Task brief
In the data below, find the line containing "epos2plot > epos2.dat", then set down that line and every later line up to and including the line containing "instantaneous change. See", exactly.

=== Material shown ===

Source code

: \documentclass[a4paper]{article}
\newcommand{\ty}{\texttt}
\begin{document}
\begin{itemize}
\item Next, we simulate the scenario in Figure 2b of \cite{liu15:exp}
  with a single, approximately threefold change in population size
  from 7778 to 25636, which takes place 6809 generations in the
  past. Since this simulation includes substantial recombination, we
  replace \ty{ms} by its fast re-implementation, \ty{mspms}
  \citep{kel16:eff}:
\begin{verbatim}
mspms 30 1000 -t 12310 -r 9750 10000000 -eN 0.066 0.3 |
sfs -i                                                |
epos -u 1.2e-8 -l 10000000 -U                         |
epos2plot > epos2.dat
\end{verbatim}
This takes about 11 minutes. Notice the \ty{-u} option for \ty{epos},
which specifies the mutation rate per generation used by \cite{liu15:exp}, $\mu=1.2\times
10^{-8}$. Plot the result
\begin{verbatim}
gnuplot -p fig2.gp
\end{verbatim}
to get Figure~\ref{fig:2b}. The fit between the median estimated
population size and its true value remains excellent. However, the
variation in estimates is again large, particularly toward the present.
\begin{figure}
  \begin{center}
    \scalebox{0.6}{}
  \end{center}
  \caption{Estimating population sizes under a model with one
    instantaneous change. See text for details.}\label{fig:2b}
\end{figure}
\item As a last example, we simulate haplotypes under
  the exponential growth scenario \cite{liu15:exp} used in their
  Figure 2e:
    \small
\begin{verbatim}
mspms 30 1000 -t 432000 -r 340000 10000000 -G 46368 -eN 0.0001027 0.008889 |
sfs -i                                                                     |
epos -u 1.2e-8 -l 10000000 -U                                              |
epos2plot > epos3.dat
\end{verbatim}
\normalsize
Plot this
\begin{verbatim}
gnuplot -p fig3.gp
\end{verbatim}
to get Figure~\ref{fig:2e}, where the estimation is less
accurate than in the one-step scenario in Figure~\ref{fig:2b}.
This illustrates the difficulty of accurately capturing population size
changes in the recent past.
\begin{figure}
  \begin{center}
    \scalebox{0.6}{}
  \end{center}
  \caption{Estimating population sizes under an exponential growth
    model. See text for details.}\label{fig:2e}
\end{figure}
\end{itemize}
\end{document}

===

Exercise result
epos2plot > epos2.dat
\end{verbatim}
This takes about 11 minutes. Notice the \ty{-u} option for \ty{epos},
which specifies the mutation rate per generation used by \cite{liu15:exp}, $\mu=1.2\times
10^{-8}$. Plot the result
\begin{verbatim}
gnuplot -p fig2.gp
\end{verbatim}
to get Figure~\ref{fig:2b}. The fit between the median estimated
population size and its true value remains excellent. However, the
variation in estimates is again large, particularly toward the present.
\begin{figure}
  \begin{center}
    \scalebox{0.6}{}
  \end{center}
  \caption{Estimating population sizes under a model with one
    instantaneous change. See text for details.}\label{fig:2b}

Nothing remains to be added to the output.